Behold the Novint Falcon! You can find out all about this nifty peripheral in the video. And you can read about it at the Level Up blog here.
The device is quite expensive, and in order for a gameplay prioritizing gamer such as myself to deem the product worthy of purchase, games that implement the unique features of the Novint Falcon must be created. I don't think a more visceral force feedback experience slapped on to an FPS is enough. And let's face it, the PC market is saturated with FPSs, RTSs, and RPGs of various types. Without reworking these genres from the ground up to use the Novint Falcon, these genres are likely to poorly implement the technology much like the motion controls in the Sixaxis controller for the PS3. I can't help but think that all the software that utilizes this controller will use it as as nothing more than a glorified rumble pack. Perhaps it's time for the PC market to revisit some of their less popular genres, like puzzle games. Where's my Wii Sports of the Novint Falcon?
Skepticism aside, I've played with a similar device while it was still being developed in a college lab many years ago. It is an amazing device in and of itself that provides a little glimpse into a future seen in many scifi films. So, along with all the other design challenges and projects that I've been wrestling with, I've decided to add this one into the mix.

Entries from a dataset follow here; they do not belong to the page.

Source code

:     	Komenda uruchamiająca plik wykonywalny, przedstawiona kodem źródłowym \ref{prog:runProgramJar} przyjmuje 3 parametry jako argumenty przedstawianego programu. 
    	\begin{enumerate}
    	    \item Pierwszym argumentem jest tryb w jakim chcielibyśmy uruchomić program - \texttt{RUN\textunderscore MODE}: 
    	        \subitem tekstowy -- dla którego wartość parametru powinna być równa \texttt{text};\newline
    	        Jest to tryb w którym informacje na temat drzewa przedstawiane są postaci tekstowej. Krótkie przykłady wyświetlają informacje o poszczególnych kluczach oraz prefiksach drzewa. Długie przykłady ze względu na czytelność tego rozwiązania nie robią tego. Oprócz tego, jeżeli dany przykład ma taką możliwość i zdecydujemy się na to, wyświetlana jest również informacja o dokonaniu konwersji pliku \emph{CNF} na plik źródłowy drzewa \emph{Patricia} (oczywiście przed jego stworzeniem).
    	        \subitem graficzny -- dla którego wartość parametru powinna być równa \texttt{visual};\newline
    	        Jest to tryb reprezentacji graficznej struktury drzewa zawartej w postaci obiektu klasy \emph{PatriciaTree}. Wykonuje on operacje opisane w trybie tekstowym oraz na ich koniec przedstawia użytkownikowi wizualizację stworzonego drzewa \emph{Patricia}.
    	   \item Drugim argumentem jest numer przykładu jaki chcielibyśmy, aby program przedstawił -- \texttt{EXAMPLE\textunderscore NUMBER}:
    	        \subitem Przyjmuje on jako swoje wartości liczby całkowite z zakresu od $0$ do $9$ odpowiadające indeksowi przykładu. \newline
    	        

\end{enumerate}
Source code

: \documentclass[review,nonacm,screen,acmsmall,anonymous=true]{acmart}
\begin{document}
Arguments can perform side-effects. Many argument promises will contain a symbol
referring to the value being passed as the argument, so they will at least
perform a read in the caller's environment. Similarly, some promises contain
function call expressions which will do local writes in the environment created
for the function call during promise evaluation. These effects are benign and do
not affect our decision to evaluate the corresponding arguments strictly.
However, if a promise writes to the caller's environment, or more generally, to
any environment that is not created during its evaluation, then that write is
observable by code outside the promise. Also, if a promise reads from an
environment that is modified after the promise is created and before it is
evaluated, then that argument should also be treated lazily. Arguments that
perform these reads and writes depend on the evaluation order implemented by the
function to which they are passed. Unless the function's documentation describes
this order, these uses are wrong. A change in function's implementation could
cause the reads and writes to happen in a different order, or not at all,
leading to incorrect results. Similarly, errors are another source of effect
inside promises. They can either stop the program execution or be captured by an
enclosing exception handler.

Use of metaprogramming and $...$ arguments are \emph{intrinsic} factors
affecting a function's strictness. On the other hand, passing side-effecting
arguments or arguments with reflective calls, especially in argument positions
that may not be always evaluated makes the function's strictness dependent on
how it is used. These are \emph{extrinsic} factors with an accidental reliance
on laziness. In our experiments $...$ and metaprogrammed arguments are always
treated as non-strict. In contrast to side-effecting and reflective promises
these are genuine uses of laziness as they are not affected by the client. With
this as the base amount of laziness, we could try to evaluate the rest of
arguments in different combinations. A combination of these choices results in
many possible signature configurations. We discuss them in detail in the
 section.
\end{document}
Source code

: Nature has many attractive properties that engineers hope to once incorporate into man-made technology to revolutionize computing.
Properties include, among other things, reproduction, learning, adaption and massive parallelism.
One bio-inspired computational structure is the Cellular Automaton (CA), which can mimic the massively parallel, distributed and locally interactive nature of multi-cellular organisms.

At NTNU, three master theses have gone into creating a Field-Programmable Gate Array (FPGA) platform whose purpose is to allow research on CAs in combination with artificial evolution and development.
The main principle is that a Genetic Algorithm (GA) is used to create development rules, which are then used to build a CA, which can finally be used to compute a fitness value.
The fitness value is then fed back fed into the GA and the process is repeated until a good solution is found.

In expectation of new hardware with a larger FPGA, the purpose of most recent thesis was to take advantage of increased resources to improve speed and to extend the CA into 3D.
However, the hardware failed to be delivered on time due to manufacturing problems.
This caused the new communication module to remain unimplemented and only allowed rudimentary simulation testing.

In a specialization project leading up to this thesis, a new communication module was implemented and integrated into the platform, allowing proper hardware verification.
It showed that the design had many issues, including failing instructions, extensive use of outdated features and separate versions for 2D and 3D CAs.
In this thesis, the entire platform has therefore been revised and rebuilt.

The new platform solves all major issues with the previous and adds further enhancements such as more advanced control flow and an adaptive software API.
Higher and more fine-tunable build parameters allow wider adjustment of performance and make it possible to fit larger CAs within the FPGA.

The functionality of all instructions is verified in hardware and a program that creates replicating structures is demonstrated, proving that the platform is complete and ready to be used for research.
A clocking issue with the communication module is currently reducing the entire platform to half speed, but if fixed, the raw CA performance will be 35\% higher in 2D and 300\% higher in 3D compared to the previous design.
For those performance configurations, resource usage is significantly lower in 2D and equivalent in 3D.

Design Challenge: What kind of game or mechanic, would you develop to take full advantage of the Novint Falcon keeping in mind all of our favorite philosophies of Classical game design? Or how would you retool the popular PC genres (FPS, RTS, RPG) to take advantage of the new technology?
I'm already thinking of a Trauma Center style game where players get to reach inside human bodies and use the delicate 3d controller to perform surgeries. It's a messy job, but someone has to do it.